ЖАНРЫ

Критика цинического разума
Шрифт:

Однако в какой-то момент цивилизаторского процесса был до­стигнут пункт, начиная с которого оставаться на месте и принимать

бой стало более разумным, чем бежать. Рассмотрение того, как именно дело дошло до этого, не является темой нашего исследова­ния; несколько наброшенных пунктиром исторических понятий могли бы очертить контуры этой проблемы: экологическая конкурен­ция, возрастание плотности населения, неолитическая революция, разделение на мобильные скотоводческие культуры и оседлые зем­ледельческие культуры и т. д. Путь в «историю», к высокоразвитым культурам ведет через милитаризацию племен и далее, за ее преде­лы,— к государству.

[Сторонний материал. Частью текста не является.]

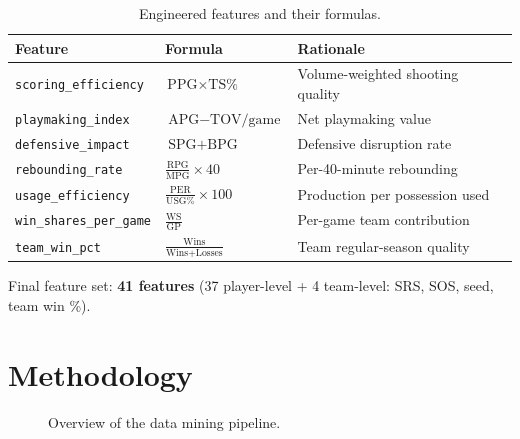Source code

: \documentclass[12pt, a4paper]{article}
\begin{document}
\begin{table}[H]
\centering
\caption{Engineered features and their formulas.}
\label{tab:features}
\begin{tabular}{@{}lll@{}}
\toprule
\textbf{Feature} & \textbf{Formula} & \textbf{Rationale} \\
\midrule
\texttt{scoring\_efficiency} & $\text{PPG} \times \text{TS\%}$ & Volume-weighted shooting quality \\
\texttt{playmaking\_index} & $\text{APG} - \text{TOV/game}$ & Net playmaking value \\
\texttt{defensive\_impact} & $\text{SPG} + \text{BPG}$ & Defensive disruption rate \\
\texttt{rebounding\_rate} & $\frac{\text{RPG}}{\text{MPG}} \times 40$ & Per-40-minute rebounding \\
\texttt{usage\_efficiency} & $\frac{\text{PER}}{\text{USG\%}} \times 100$ & Production per possession used \\
\texttt{win\_shares\_per\_game} & $\frac{\text{WS}}{\text{GP}}$ & Per-game team contribution \\
\texttt{team\_win\_pct} & $\frac{\text{Wins}}{\text{Wins} + \text{Losses}}$ & Team regular-season quality \\
\bottomrule
\end{tabular}
\end{table}

Final feature set: \textbf{41 features} (37 player-level + 4 team-level: SRS, SOS, seed, team win \%).

\section{Methodology}
\label{sec:methods}

\begin{figure}[H]
\centering
{}
\caption{Overview of the data mining pipeline.}
\label{fig:pipeline}
\end{figure}
\end{document}
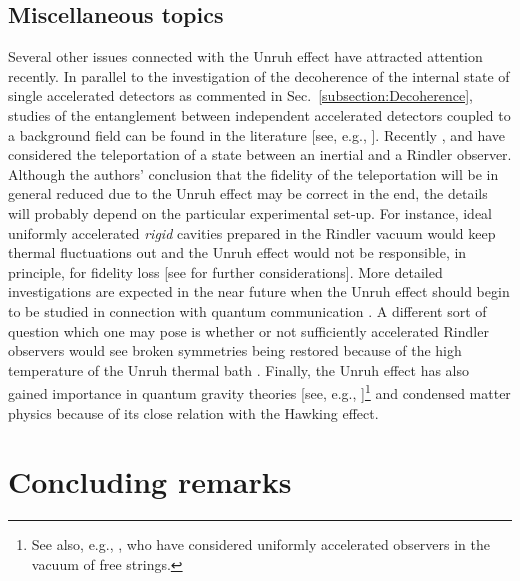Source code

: \documentclass[12pt,nofootinbib,floatfix,aps,prd,showpacs,amsmath,amssymb,eqsecnum]{revtex4-2}
\begin{document}
\subsection{Miscellaneous topics}
\label{subsection:Miscellaneous}

Several other issues connected with the Unruh effect have attracted 
attention recently. In parallel to the investigation of the 
decoherence of the internal state of single accelerated detectors 
as commented in Sec.~\ref{subsection:Decoherence}, studies of the 
entanglement between independent accelerated detectors coupled 
to a background field can  be found in the literature 
[see, e.g., \textcite{Pringle89,Benattital04,Rezniktal05, Massaretal06}]. 
Recently \textcite{Alsingetal03}, 
\textcite{Alsingetal04} and \textcite{Alsingetal06} 
have considered the teleportation of a state between an inertial and a 
Rindler observer. 
Although the authors' conclusion that the fidelity of the 
teleportation will be in general reduced due to the Unruh effect 
may be correct in the end, 
the details will probably depend 
on the particular experimental set-up. For instance, ideal uniformly 
accelerated {\em rigid} cavities prepared in the Rindler vacuum  would keep 
thermal fluctuations out \cite{Levinetal92} and the Unruh effect 
would not be responsible, in principle, for fidelity loss 
[see \textcite{Schutzholdetal05} for further considerations]. 
More detailed investigations are expected in the near future when
the Unruh effect should begin to be studied in connection with 
quantum communication \cite{Bradler07}. A different sort of question 
which one may pose is whether or not sufficiently accelerated Rindler 
observers would see broken symmetries being restored because of the 
high temperature of the Unruh thermal bath \cite{Hill85,Ohsaku04,Ebertetal07,Kharzeevetal05}. 
Finally, the Unruh effect has also gained importance in
quantum gravity theories [see, e.g., 
\textcite{Susskindetal94}]\footnote{See also, e.g., 
\textcite{Parentanietal89}, who have considered uniformly 
accelerated observers in the vacuum of free strings.}
and condensed matter physics \cite{Unruh81} because of 
its close relation with the Hawking effect.

\section{Concluding remarks}
\label{section:Summary}
\end{document}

Военный цинизм может появиться тогда, когда военно-психо­логическое развитие приводит к четкому очерчиванию в обществе трех типов мужских характеров, выделяемых в зависимости от их отно­шения к вооруженной борьбе: «герой», «склонный выжидать» и «трус». (Это деление уже намечается у тех видов животных, кото­рые обладают высоким уровнем внутривидовой агрессии, например в популяциях оленей.) Формируется определенная иерархия ценно­стей, на вершине которой располагается герой; такими, как он, в прин­ципе, должны быть все; геройство как путеводная звезда становится качеством, внутренне присущим мужчинам цивилизации, ориенти­рованной на борьбу и войну. Но в силу этого возникает необходи­мость в новой социально-психологической дрессуре человека, раз­виваемой с целью получить иное, не существующее в природе рас­пределение военных темпераментов. Трусость — как сырье, встречающееся в изобилии и присутствующее во всех,— должна быть переработана в жаждущее сражаться геройство или, по меньшей мере, в склонность выжидать, проявляя мужественную готовность к борьбе. Эту противоестественную алхимию представляли собой все виды воспитания солдат, существовавшие во всемирной истории воинствен­ных цивилизаций; свой вклад в это внесла дворянская семья, равно как и крестьянская семья, сыновья которой привлекались на воен­ную службу, а позднее — двор, кадетские учебные заведения, ка­зармы и общественная мораль. Героика была и остается — в какой-то мере вплоть до сегодняшнего дня — доминирующим культурным фактором. Культ агрессивного, победоносного воина проходит крас­ной нитью через всю историю письменных преданий, и там, где мы начинаем находить письменные источники, велика вероятность, что они окажутся жизнеописаниями героев, историями воинов, испыты­вающих множество превратностей судьбы; до появления письмен­ных источников существуют рассказы о героях, традиция которых уходит в бесконечность и теряется во тьме, скрывающей самые пер­вые устные предания *. Задолго до того, как потомки тех драчунов, рыцари времен первых Каролингов, облачившись в доспехи, вме­шались в европейскую историю и стали сами восхвалять себя в рыцарской поэзии, в племенах уже рассказывали завораживаю­щие истории о великих воинах эпохи переселения народов (эра Нибелунгов).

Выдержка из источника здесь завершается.